* **Exercise input**:
*** Begin section ***

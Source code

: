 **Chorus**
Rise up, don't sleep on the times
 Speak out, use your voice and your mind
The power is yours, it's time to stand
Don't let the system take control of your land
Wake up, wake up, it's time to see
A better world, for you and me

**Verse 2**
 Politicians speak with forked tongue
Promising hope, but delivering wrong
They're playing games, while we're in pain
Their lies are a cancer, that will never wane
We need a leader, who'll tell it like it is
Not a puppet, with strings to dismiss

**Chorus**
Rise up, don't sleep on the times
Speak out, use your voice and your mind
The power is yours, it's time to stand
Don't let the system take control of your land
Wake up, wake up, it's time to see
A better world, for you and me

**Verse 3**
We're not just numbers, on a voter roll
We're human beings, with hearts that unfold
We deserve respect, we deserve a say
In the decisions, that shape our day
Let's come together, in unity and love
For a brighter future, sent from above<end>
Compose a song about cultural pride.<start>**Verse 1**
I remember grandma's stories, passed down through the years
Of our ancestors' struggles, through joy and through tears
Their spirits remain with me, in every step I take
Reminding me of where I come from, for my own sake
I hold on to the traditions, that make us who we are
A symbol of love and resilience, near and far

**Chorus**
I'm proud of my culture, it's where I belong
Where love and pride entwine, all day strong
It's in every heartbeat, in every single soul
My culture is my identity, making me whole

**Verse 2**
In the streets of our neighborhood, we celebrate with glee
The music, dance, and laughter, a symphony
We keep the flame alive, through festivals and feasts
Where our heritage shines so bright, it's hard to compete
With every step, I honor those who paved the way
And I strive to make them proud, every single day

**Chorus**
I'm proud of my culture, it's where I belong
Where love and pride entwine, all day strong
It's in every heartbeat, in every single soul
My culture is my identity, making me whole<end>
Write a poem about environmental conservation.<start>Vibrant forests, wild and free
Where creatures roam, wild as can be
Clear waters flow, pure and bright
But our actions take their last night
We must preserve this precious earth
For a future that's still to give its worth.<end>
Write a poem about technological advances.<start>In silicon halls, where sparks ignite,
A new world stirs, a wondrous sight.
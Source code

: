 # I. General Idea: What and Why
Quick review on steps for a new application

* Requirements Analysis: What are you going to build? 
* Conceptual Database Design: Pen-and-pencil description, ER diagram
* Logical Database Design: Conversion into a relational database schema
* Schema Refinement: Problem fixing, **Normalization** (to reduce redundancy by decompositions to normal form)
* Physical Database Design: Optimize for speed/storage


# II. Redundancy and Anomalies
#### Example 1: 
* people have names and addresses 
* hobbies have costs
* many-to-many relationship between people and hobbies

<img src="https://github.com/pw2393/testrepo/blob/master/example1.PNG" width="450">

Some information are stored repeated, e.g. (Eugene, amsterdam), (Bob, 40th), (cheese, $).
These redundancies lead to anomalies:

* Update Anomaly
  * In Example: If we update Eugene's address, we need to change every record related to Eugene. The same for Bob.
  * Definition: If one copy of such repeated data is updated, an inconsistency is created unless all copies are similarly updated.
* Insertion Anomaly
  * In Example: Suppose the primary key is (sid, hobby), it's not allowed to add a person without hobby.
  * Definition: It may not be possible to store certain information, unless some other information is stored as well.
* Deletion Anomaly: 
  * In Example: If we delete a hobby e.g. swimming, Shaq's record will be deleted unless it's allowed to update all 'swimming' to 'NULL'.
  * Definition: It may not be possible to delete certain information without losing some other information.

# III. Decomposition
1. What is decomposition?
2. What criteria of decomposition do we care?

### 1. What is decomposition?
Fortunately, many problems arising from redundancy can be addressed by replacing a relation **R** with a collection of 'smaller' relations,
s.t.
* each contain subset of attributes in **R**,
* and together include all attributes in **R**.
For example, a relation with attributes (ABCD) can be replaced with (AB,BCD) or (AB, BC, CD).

*** End section ***
*** Begin section ***

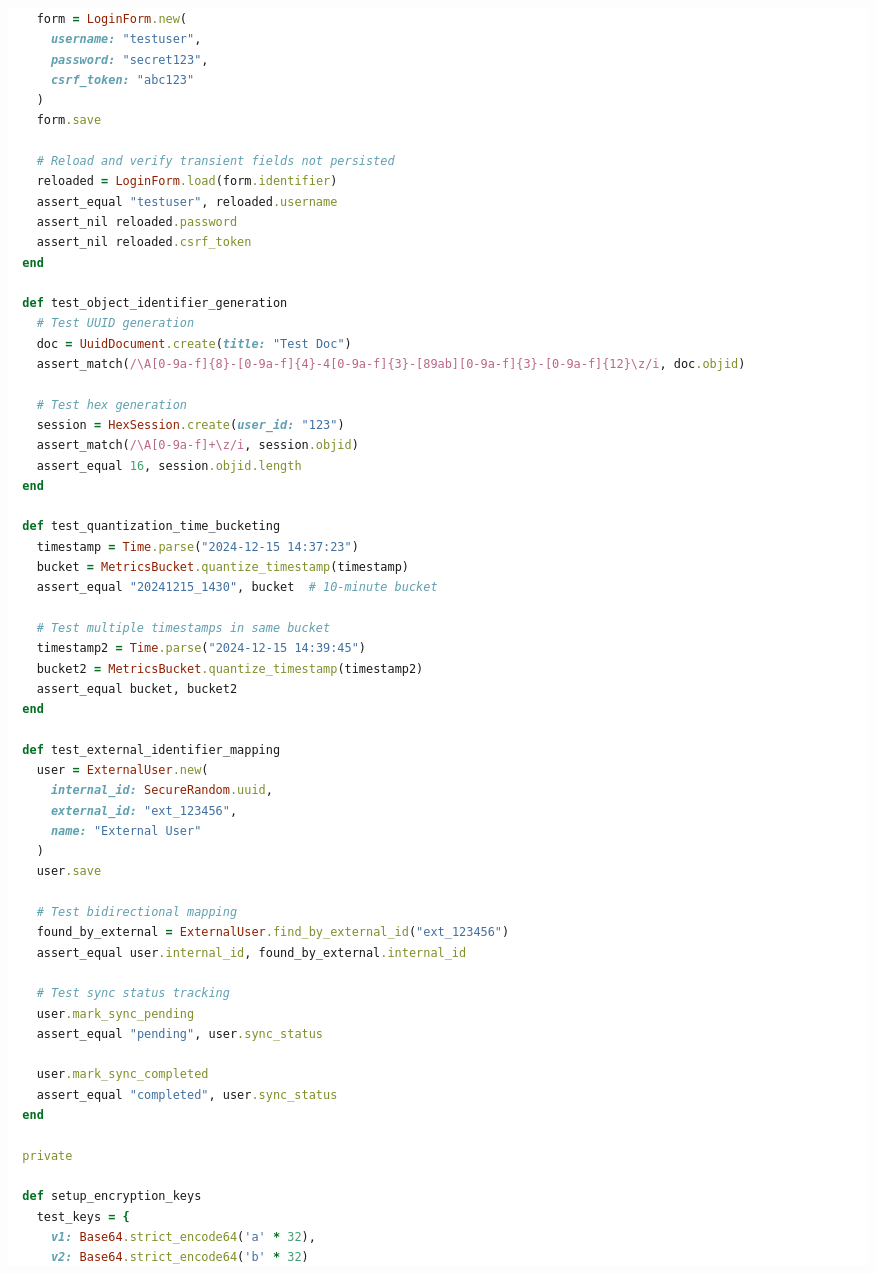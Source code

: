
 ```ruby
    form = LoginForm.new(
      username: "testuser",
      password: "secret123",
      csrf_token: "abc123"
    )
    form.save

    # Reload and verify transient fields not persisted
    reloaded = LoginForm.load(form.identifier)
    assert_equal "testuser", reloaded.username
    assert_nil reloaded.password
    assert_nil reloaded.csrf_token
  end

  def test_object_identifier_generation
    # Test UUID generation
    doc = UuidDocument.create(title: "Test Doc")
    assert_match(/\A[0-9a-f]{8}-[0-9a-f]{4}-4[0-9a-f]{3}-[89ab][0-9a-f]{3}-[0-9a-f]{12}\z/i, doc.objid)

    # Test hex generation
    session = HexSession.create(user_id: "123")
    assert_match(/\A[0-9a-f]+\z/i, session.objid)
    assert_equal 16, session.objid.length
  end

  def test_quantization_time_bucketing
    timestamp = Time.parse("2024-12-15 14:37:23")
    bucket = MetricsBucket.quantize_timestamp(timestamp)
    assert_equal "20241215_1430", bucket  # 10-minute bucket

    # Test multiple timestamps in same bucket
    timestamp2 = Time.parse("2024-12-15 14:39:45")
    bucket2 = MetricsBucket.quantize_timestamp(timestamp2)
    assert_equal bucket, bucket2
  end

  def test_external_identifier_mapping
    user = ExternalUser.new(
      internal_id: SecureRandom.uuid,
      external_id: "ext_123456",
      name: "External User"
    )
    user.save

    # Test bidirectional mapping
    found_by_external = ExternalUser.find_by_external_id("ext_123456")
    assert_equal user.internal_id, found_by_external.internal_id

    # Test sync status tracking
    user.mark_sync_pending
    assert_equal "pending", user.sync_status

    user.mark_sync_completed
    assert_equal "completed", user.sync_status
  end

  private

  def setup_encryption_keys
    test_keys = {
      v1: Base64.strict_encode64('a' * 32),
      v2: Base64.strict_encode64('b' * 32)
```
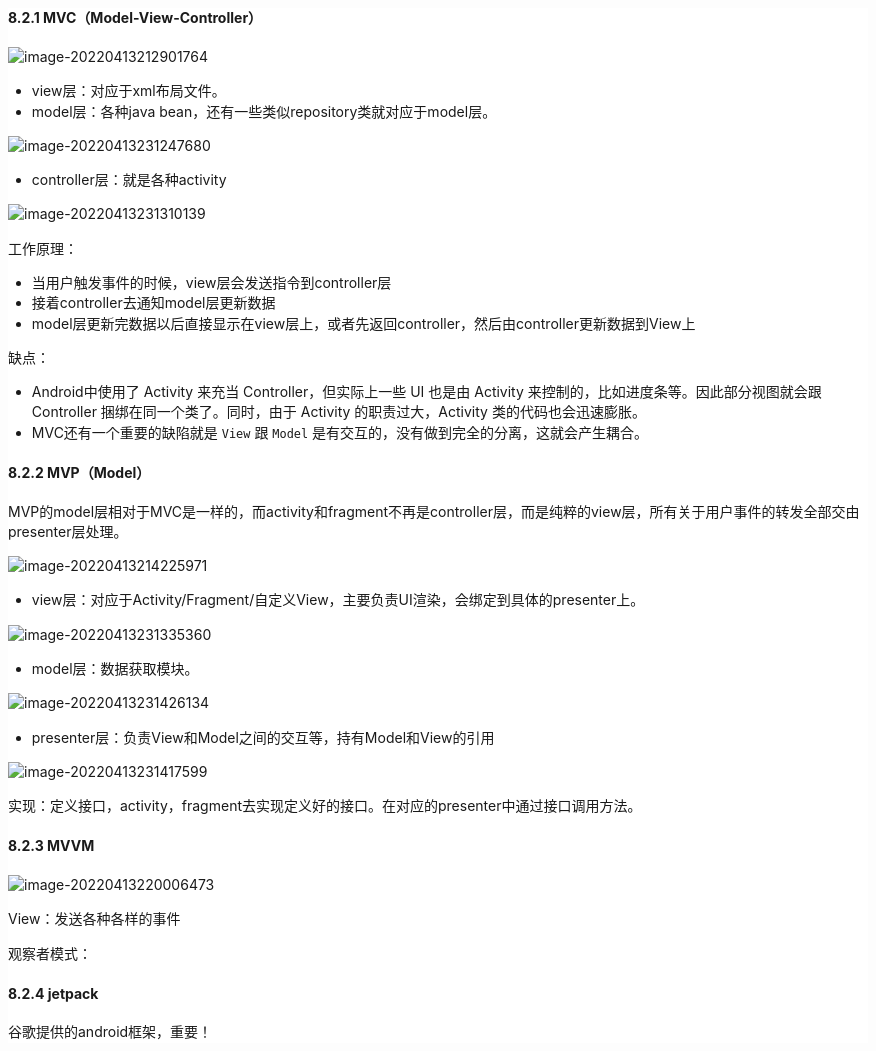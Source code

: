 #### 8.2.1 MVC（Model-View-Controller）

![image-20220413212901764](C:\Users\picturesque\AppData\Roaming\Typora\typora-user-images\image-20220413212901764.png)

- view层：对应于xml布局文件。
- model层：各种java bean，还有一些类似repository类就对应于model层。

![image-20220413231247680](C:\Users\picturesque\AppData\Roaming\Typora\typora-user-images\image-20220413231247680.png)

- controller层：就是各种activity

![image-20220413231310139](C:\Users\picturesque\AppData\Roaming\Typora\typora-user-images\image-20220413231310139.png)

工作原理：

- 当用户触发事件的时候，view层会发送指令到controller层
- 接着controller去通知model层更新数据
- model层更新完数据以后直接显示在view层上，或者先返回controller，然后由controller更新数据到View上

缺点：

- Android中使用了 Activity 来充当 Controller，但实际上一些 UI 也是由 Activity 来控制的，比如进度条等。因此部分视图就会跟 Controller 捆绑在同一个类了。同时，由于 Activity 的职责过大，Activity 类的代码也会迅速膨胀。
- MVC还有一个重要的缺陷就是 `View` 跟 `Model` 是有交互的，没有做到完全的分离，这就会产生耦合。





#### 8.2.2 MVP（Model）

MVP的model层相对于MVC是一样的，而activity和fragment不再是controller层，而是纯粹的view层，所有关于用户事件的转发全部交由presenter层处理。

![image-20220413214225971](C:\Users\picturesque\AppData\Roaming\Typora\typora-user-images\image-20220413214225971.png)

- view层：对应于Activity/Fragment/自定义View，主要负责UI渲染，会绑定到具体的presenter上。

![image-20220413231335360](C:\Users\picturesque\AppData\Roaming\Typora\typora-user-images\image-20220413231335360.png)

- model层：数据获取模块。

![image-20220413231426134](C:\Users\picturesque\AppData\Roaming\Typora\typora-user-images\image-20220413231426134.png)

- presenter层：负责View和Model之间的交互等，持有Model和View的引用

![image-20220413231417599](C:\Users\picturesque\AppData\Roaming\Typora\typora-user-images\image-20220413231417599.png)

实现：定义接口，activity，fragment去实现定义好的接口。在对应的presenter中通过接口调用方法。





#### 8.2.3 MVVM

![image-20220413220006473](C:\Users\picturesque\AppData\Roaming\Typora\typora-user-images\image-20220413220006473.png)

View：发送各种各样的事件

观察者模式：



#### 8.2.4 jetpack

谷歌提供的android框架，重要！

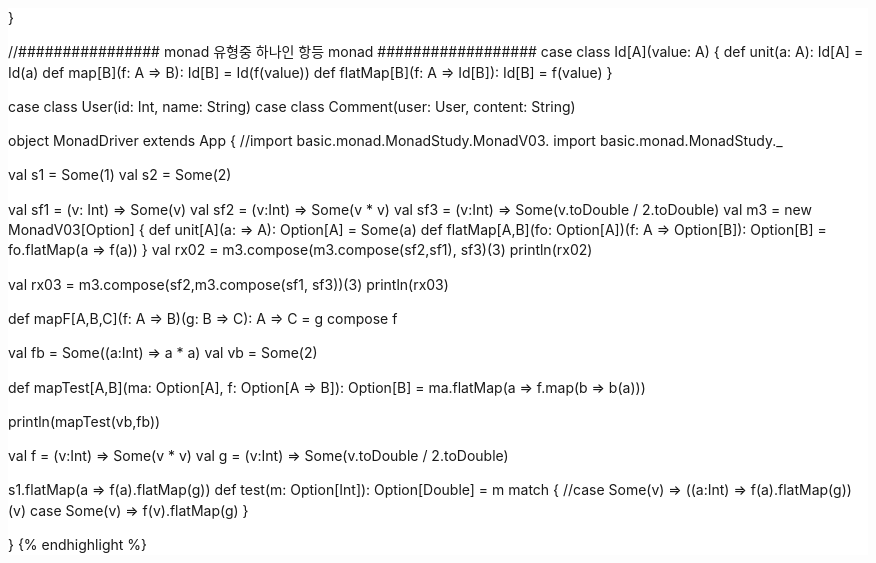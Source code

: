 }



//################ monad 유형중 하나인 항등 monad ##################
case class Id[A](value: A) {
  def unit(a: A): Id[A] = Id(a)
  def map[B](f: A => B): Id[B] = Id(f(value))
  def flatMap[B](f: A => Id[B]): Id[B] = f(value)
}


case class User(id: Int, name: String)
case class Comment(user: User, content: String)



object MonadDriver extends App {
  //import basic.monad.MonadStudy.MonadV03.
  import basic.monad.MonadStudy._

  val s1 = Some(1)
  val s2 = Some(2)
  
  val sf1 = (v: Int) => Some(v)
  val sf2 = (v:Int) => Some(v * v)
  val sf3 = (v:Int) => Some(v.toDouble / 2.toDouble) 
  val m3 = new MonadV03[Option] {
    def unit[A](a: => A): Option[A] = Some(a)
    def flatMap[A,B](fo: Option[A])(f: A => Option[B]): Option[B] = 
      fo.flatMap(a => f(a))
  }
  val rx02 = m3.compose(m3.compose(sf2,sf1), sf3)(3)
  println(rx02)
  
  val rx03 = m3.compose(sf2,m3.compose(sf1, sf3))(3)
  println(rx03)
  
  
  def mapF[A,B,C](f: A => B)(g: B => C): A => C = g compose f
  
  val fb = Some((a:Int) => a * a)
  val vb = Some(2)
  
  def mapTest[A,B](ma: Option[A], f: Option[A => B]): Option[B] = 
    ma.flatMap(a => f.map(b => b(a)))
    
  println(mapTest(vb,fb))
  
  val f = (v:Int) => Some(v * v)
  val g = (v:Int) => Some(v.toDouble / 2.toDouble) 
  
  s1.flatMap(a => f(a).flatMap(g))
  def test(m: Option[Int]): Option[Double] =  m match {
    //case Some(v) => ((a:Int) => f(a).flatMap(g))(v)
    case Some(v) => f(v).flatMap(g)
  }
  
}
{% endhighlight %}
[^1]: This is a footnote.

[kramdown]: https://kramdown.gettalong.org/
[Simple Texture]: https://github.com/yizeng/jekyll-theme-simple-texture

*** End section ***

* **Work required**: Wherever the line holding "A symbol of love and resilience, near and far" falls in the entries above, copy exactly from it through the line holding "But our actions take their last night", inclusive, and add nothing.

* **Finished task**:
A symbol of love and resilience, near and far

**Chorus**
I'm proud of my culture, it's where I belong
Where love and pride entwine, all day strong
It's in every heartbeat, in every single soul
My culture is my identity, making me whole

**Verse 2**
In the streets of our neighborhood, we celebrate with glee
The music, dance, and laughter, a symphony
We keep the flame alive, through festivals and feasts
Where our heritage shines so bright, it's hard to compete
With every step, I honor those who paved the way
And I strive to make them proud, every single day

**Chorus**
I'm proud of my culture, it's where I belong
Where love and pride entwine, all day strong
It's in every heartbeat, in every single soul
My culture is my identity, making me whole<end>
Write a poem about environmental conservation.<start>Vibrant forests, wild and free
Where creatures roam, wild as can be
Clear waters flow, pure and bright
But our actions take their last night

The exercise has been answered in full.